The Education Department said Thursday that the Treasury Department will assume responsibility for collecting on defaulted student loans, the first of three phases to spin off key functions of the office of Federal Student Aid.
The move marks the first significant effort by the Trump administration to chip away at the student aid office, one of the core functions of the Education Department, as it tries to dismantle the agency. The change took effect immediately.
Democratic lawmakers and student advocates fear the move will create further confusion for borrowers at a time when the student loan landscape is rapidly changing. They also worry that defaulted borrowers, who need the most support, will be forced to navigate a new process without any of the Education Department’s expertise.
The Trump administration argues that Treasury, which disburses funds for federal student loans and seizes tax refunds for past-due debts, is best suited to manage the collection of defaulted student loans. And partnering with the agency could go a long way to improving the collections system at a time when nearly 25 percent of federal student loan borrowers are in default.
“Americans know that the Department of Education has failed to effectively manage and deliver these critical programs,” Education Secretary Linda McMahon said Thursday in a statement. “By leveraging Treasury’s world-renowned expertise in finance and economic policy, we are confident that American students, borrowers, and taxpayers will finally have functioning programs after decades of mismanagement.”
McMahon wants to shake up the department’s role in managing the $1.7 trillion student loan portfolio, arguing that the agency was never designed to run the equivalent of the fifth-largest commercial bank in the country.
The Education Department has signed an interagency agreement that immediately makes Treasury responsible for Federal Student Aid’s Default Resolution Group, which operates a collection platform that serves nearly 6 million borrowers who owe more than $120 billion. In subsequent phases, Treasury will also assist in the collection of student loans that are in good standing and in the administration of the federal financial aid form. There is no timeline in the agreement for these phases.

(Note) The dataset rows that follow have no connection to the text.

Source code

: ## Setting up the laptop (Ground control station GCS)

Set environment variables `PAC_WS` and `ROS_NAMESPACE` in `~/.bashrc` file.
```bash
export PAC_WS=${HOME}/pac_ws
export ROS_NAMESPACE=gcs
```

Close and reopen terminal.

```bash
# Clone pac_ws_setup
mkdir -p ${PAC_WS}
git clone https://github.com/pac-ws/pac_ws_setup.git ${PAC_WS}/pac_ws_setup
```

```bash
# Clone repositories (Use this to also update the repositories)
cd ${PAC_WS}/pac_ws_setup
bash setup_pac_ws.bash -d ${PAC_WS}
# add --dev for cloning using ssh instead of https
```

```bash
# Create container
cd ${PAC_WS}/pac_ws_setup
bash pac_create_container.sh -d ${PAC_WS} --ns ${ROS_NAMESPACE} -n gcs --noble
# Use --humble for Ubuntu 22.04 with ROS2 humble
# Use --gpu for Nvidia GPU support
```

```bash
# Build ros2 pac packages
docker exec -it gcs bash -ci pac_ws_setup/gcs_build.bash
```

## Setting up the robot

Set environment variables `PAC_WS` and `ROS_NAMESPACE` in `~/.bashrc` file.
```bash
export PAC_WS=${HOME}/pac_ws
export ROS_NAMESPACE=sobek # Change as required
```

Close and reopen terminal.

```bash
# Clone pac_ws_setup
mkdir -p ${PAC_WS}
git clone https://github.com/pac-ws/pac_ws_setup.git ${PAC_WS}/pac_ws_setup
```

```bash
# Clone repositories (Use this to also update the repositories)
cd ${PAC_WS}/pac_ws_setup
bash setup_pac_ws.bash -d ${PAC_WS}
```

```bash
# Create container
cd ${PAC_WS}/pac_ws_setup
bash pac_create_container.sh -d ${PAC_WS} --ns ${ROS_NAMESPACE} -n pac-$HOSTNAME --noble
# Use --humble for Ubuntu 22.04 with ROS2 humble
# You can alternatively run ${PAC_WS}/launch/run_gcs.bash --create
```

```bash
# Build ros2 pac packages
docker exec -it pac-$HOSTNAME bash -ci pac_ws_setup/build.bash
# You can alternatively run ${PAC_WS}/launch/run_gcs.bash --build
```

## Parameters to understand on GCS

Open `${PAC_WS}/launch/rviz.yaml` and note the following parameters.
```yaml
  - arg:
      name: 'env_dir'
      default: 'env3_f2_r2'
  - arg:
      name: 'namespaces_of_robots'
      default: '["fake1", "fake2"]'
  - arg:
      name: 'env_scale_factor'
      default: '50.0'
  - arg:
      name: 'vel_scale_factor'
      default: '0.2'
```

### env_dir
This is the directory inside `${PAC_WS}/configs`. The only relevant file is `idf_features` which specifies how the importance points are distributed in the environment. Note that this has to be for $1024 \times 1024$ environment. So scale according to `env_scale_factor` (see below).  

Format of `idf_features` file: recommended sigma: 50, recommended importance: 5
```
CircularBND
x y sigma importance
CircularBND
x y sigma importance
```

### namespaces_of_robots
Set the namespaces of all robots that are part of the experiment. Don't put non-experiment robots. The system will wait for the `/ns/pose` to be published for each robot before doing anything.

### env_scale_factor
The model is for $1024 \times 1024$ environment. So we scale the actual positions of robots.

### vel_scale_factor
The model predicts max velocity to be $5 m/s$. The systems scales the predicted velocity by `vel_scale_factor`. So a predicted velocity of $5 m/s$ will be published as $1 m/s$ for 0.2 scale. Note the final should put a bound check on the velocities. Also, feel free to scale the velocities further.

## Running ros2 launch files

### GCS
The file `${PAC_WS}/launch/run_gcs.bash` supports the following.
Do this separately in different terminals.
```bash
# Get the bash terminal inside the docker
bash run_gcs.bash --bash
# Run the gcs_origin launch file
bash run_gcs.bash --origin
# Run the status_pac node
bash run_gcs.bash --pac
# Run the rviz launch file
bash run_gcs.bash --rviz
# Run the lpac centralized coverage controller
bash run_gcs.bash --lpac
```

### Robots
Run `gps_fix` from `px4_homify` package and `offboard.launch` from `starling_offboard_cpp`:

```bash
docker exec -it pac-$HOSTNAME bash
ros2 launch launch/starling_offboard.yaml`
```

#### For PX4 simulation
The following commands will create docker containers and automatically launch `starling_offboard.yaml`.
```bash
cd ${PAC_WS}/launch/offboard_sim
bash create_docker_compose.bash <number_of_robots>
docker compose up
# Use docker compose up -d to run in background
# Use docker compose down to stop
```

By maintaining a role in the arrangement, the Education Department is carefully sidestepping federal law that requires many student aid programs to be housed at the agency.
The Trump administration has routinely used interagency agreements to outsource functions of the department since President Donald Trump signed an executive order last year seeking its elimination. The order directed McMahon to work with Congress to dismantle the agency, but lawmakers have not taken Trump’s request under serious consideration, because legislation would need to clear the Senate, where Democrats are unlikely to offer support.
The department is contending with millions of borrowers falling behind on their student loan payments and millions of others trying to navigate a repayment system thrown into disarray by several lawsuits to end a Biden-era repayment plan. McMahon and her supporters largely blame the Biden administration for the state of the student loan program, but many higher education experts say the problems run deep and span many administrations.
In the coming months, student loan repayment will undergo a significant transformation as the Education Department implements a new repayment plan and rehabilitation opportunity for defaulted borrowers, features of the One Big Beautiful Bill that Trump signed into law in July. The Education Department said the arrangement with Treasury will support those efforts, but student advocates worry the agreement will only sow more confusion.
“This isn’t efficiency — Secretary McMahon is creating confusion, eroding public trust, and harming students and families,” said Rachel Gittleman, president of American Federation of Government Employees Local 252, which represents Education Department workers.
“This is an insult to the nearly 43 million Americans with federal student loan debt and to the taxpayers who depend on federal oversight to prevent waste, fraud and abuse,” Gittleman said.